DATA PROVIDED START

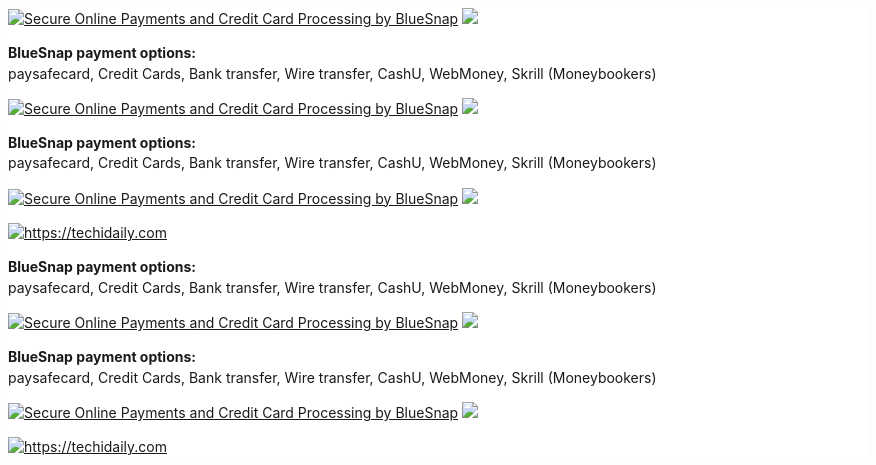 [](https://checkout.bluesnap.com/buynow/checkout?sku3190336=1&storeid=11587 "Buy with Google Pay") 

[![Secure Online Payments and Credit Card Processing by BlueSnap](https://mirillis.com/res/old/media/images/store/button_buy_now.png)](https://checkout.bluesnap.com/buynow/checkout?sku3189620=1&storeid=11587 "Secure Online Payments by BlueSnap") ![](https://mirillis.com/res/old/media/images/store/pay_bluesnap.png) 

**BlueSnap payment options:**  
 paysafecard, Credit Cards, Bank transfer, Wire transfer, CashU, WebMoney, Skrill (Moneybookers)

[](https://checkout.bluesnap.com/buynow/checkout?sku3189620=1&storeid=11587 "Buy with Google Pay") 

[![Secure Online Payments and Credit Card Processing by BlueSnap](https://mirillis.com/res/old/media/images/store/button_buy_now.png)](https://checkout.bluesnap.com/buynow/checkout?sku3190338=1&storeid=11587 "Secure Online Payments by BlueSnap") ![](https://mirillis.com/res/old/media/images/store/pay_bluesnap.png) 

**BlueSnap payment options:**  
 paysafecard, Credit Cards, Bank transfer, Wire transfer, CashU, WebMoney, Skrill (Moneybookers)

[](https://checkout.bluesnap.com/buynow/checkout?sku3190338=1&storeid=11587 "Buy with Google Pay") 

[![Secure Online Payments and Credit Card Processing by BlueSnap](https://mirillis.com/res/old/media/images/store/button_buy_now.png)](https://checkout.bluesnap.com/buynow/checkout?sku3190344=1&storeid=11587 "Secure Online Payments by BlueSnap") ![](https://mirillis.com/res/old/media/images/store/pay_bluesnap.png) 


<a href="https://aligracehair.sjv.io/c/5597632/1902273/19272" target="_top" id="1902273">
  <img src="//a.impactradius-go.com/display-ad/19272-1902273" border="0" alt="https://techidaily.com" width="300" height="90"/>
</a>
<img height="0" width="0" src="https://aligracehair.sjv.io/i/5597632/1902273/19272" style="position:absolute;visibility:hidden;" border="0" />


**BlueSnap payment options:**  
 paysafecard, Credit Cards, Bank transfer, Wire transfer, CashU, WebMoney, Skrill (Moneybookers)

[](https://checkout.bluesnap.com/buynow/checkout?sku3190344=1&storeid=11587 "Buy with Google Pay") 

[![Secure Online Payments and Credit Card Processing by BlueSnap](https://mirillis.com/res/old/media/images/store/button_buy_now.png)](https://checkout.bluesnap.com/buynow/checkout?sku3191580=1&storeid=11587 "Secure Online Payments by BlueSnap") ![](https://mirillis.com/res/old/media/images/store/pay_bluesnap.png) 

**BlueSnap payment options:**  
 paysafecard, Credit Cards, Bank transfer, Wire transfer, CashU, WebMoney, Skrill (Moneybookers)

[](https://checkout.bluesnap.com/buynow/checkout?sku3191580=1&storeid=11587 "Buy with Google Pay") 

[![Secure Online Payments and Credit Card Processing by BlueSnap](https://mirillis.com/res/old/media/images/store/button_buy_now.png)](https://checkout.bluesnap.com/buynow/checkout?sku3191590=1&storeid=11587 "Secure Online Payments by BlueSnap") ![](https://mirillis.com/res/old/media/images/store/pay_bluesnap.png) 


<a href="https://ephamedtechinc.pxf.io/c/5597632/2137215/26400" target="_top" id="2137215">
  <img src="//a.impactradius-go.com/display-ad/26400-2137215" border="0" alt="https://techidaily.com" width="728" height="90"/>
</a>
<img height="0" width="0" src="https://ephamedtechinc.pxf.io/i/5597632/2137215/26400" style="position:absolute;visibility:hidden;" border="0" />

DATA PROVIDED END
DATA PROVIDED START

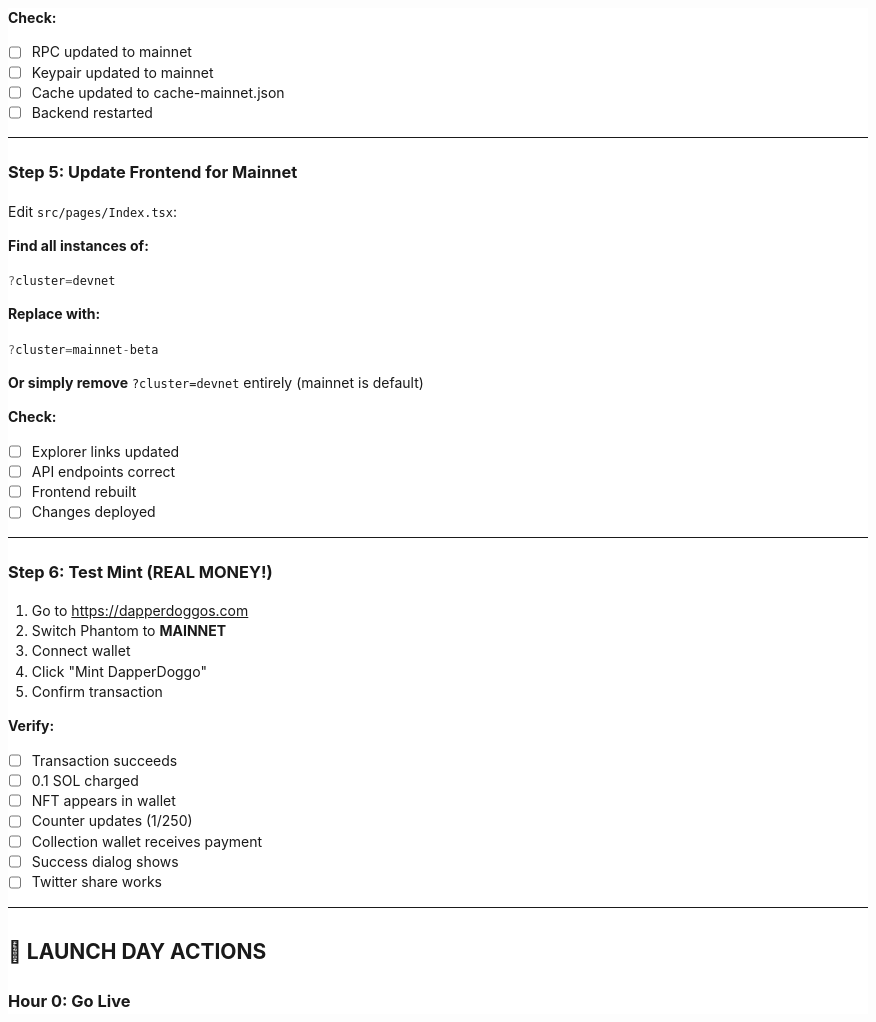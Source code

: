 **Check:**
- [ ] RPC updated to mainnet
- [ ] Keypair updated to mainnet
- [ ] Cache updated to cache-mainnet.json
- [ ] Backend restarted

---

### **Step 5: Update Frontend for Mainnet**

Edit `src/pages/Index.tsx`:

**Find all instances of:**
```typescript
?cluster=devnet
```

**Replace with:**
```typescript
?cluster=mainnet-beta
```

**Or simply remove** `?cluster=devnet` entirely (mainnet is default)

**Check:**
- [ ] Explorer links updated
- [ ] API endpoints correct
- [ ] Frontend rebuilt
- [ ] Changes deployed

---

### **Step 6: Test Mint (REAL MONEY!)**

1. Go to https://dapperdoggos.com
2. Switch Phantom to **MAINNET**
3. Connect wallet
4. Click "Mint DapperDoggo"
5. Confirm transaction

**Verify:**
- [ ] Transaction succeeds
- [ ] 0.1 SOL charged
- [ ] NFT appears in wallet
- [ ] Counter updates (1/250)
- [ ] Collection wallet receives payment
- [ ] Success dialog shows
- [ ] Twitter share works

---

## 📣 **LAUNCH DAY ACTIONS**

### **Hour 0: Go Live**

DATA PROVIDED END
DATA PROVIDED START

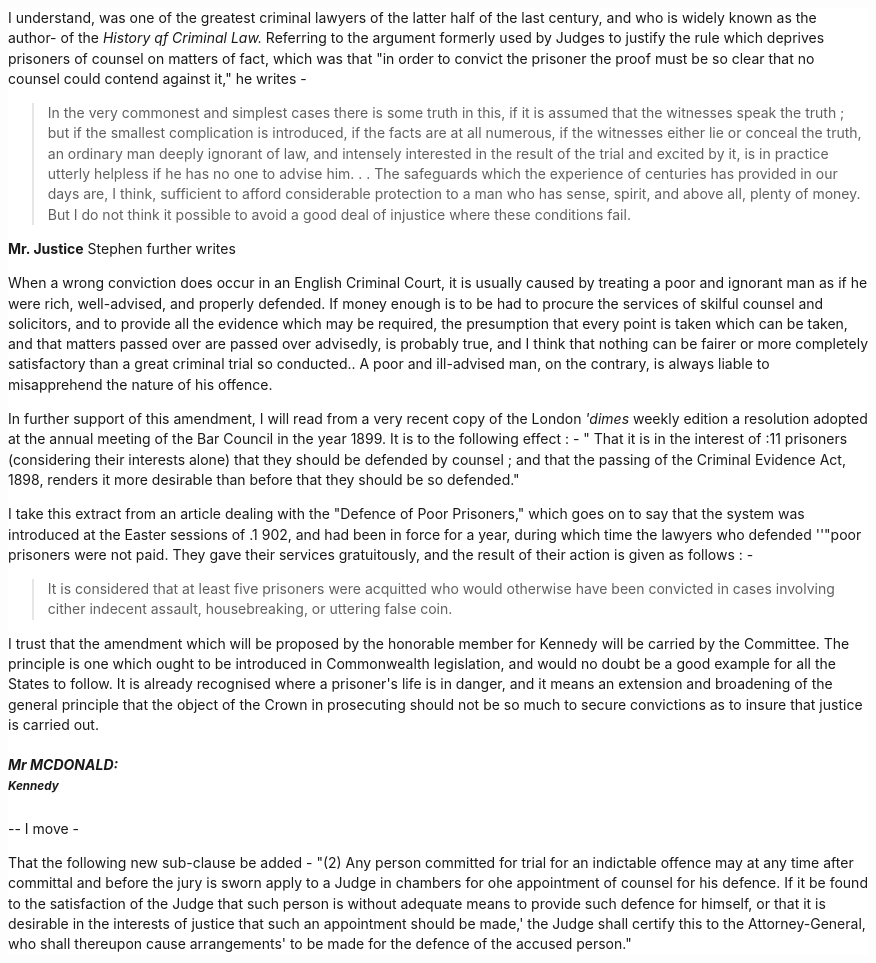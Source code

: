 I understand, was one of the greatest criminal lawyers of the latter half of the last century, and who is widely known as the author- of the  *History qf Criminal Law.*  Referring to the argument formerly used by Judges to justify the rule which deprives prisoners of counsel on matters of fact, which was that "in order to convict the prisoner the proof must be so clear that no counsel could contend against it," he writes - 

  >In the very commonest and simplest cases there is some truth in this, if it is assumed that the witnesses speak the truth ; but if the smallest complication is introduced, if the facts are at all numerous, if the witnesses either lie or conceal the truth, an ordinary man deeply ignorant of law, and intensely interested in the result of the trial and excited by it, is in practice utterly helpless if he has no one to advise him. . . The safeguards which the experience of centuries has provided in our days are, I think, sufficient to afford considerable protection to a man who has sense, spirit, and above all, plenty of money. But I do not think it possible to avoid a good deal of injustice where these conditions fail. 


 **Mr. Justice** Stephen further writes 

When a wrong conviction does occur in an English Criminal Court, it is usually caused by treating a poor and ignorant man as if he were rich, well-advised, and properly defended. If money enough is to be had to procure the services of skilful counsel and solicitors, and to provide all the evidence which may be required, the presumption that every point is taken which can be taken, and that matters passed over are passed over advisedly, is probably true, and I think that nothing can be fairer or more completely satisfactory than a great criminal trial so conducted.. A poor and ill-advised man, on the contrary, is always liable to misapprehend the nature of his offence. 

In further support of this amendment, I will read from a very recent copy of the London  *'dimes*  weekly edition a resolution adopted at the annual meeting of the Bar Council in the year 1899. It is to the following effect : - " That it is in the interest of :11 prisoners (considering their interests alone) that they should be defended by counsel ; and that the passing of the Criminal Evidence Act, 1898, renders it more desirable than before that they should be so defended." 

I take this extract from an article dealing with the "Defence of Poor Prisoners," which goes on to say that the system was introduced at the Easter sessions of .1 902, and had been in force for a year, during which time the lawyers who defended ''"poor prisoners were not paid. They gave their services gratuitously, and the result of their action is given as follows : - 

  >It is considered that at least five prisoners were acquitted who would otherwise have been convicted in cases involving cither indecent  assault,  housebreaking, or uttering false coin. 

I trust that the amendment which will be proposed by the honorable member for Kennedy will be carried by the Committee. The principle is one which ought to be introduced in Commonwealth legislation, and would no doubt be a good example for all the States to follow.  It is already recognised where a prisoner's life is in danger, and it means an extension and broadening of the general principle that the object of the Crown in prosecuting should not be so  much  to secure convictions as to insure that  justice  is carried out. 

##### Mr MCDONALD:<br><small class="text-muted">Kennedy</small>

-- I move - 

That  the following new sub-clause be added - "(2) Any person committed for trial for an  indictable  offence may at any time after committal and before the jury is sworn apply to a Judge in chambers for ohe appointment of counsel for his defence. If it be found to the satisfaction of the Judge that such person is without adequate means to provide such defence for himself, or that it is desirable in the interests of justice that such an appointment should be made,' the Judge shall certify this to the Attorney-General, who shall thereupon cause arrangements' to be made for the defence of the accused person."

DATA PROVIDED END

__PROBLEM DETAILS__: Starting with the line with "all instances of:**" above and going on through the line with "### **Step 6: Test Mint (REAL MONEY!)**", transcribe every line exactly, both ends included, and add nothing.

__SOLVED PROBLEM__:
**Find all instances of:**
```typescript
?cluster=devnet
```

**Replace with:**
```typescript
?cluster=mainnet-beta
```

**Or simply remove** `?cluster=devnet` entirely (mainnet is default)

**Check:**
- [ ] Explorer links updated
- [ ] API endpoints correct
- [ ] Frontend rebuilt
- [ ] Changes deployed

---

### **Step 6: Test Mint (REAL MONEY!)**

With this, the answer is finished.